## Neither 'skills' nor 'knowledge'

Janet's post about the Pimlico schools and the Hirsch curriculum model (here) again raises the commonly-cited dichotomy between knowledge-based and skills-based approaches.

I recently amused my eight year old granddaughter with this conundrum that I remembered from my childhood.

'Think of a number between 1 and 10 (but don't tell me what it is).

Double it.

Add 6

Halve it

Take away the number you first thought of.

The answer is 3 isn't it?'

As expected, the response was, "Wow granddad, how did you know that?"

When she repeated the exercise with different starting numbers she soon discovered that the answer was always 3, so she then asked me why this was the case.

I then gave her a much simpler conundrum.

'Think of a number'.

Add 1.

Take away the number you first thought of.

What's the answer ?'

She immediately saw that only it was 1 but that it would always be 1, whatever number you started with. She also realised that this was the same sort of problem as the first one, but was unable to generalise why both examples worked.

So is this conundrum a matter of knowledge or skills? Clearly it is neither. There was no knowledge deficit that stopped her understanding why the conundrum always worked. There was no skills deficit either. She could add, multiply, divide and subtract perfectly well.

I see this as clear confirmation of Piagetian developmental stages. My granddaughter is well established within the concrete stage. She can't be expected to understand in general how such conundrums work until she begins the transition to the formal stage. I would place this conundrum firmly on the border between concrete and formal. A well established formal thinker would explain the conundrum by resorting to simple algebra. She can easily understand it as a concrete problem as in the second example but cannot generalise how it works.

The power of Piagetian stage theory that underpins its relevance to curriculum and teaching methods is that it doesn't matter in which subject context the child develops fastest because the cognitive gains transfer across to all subjects, all learning and all problem solving. Therefore schools can exploit children's enthusiasm for their 'favourite subject' to the benefit of deeper understanding in all subjects.

This is the basis of Shayer and Adey's 'Cognitive Acceleration through Science Education' (CASE) programme, which I have experience of. The same principles underpin CAME (maths) and other applications in the humanities. The approach also transfers into pre-school and infant teaching where the key transition is from pre-concrete to concrete, which is mainly about understanding various conservations.

All this is explained with examples from various teachers and schools in their book,

Adey P & Shayer M (Edited) (2002), Learning Intelligence, Open University Press

However the real brilliance of Shayer and Adey that has still not resulted in the deserved degree of recognition, is to combine the stage theory of Piaget with the 'social learning' theories of Vygotsky. This synthesis is absolutely central to CASE, CAME etc.

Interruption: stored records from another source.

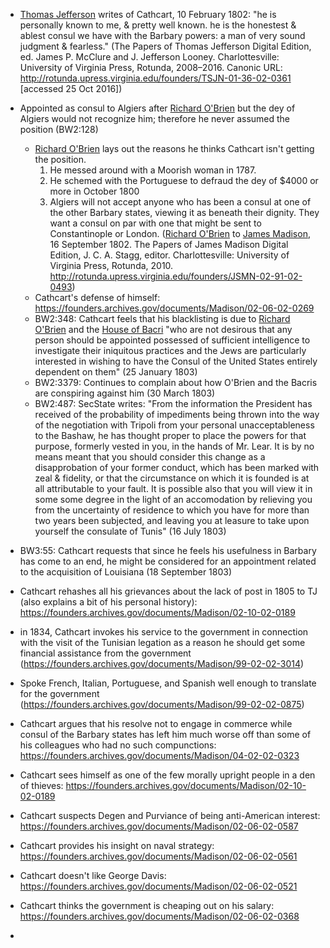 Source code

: - [Thomas Jefferson]() writes of Cathcart, 10 February 1802: "he is personally known to me, & pretty well known. he is the honestest & ablest consul we have with the Barbary powers: a man of very sound judgment & fearless." (The Papers of Thomas Jefferson Digital Edition, ed. James P. McClure and J. Jefferson Looney. Charlottesville: University of Virginia Press, Rotunda, 2008–2016. Canonic URL: http://rotunda.upress.virginia.edu/founders/TSJN-01-36-02-0361 [accessed 25 Oct 2016])

- Appointed as consul to Algiers after [Richard O'Brien]() but the dey of Algiers would not recognize him; therefore he never assumed the position (BW2:128)
    - [Richard O'Brien]() lays out the reasons he thinks Cathcart isn't getting the position.
        1. He messed around with a Moorish woman in 1787.
        2. He schemed with the Portuguese to defraud the dey of $4000 or more in October 1800
        3. Algiers will not accept anyone who has been a consul at one of the other Barbary states, viewing it as beneath their dignity. They want a consul on par with one that might be sent to Constantinople or London. ([Richard O'Brien]() to [James Madison](), 16 September 1802. The Papers of James Madison Digital Edition, J. C. A. Stagg, editor. Charlottesville: University of Virginia Press, Rotunda, 2010. http://rotunda.upress.virginia.edu/founders/JSMN-02-91-02-0493)
    - Cathcart's defense of himself: https://founders.archives.gov/documents/Madison/02-06-02-0269
    - BW2:348: Cathcart feels that his blacklisting is due to [Richard O'Brien]() and the [House of Bacri]() "who are not desirous that any person should be appointed possessed of sufficient intelligence to investigate their iniquitous practices and the Jews are particularly interested in wishing to have the Consul of the United States entirely dependent on them" (25 January 1803)
    - BW2:3379: Continues to complain about how O'Brien and the Bacris are conspiring against him (30 March 1803)
    - BW2:487: SecState writes: "From the information the President has received of the probability of impediments being thrown into the way of the negotiation with Tripoli from your personal unacceptableness to the Bashaw, he has thought proper to place the powers for that purpose, formerly vested in you, in the hands of Mr. Lear. It is by no means meant that you should consider this change as a disapprobation of your former conduct, which has been marked with zeal & fidelity, or that the circumstance on which it is founded is at all attributable to your fault. It is possible also that you will view it in some some degree in the light of an accomodation by relieving you from the uncertainty of residence to which you have for more than two years been subjected, and leaving you at leasure to take upon yourself the consulate of Tunis" (16 July 1803)
- BW3:55: Cathcart requests that since he feels his usefulness in Barbary has come to an end, he might be considered for an appointment related to the acquisition of Louisiana (18 September 1803)
- Cathcart rehashes all his grievances about the lack of post in 1805 to TJ (also explains a bit of his personal history): https://founders.archives.gov/documents/Madison/02-10-02-0189

- in 1834, Cathcart invokes his service to the government in connection with the visit of the Tunisian legation as a reason he should get some financial assistance from the government (https://founders.archives.gov/documents/Madison/99-02-02-3014)
- Spoke French, Italian, Portuguese, and Spanish well enough to translate for the government (https://founders.archives.gov/documents/Madison/99-02-02-0875)
- Cathcart argues that his resolve not to engage in commerce while consul of the Barbary states has left him much worse off than some of his colleagues who had no such compunctions: https://founders.archives.gov/documents/Madison/04-02-02-0323
- Cathcart sees himself as one of the few morally upright people in a den of thieves: https://founders.archives.gov/documents/Madison/02-10-02-0189
- Cathcart suspects Degen and Purviance of being anti-American interest: https://founders.archives.gov/documents/Madison/02-06-02-0587
- Cathcart provides his insight on naval strategy: https://founders.archives.gov/documents/Madison/02-06-02-0561
- Cathcart doesn't like George Davis: https://founders.archives.gov/documents/Madison/02-06-02-0521
- Cathcart thinks the government is cheaping out on his salary: https://founders.archives.gov/documents/Madison/02-06-02-0368
-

I am not a maths teacher so I am taking a risk here. I hope the following generates plenty of comment and possible criticism from maths teachers. This is how I would propose to use in a teaching context, the conundrum my granddaughter and I played with.

1. Give the conundrum to the whole class from the front.

2. Let them enjoy it and play with it.

3. Divide the class into groups of 5 or 6 (not smaller) and ask them to discuss it with a view to explaining why the answer is always 3. This is peer to peer teaching within the 'Zone of Proximal Development' (ZPD), both key features of the Vygotsky approach. The teacher provides further support and 'scaffolding' by moving from group to group and injecting suggestions and questions into the discussions without ever 'telling answers'.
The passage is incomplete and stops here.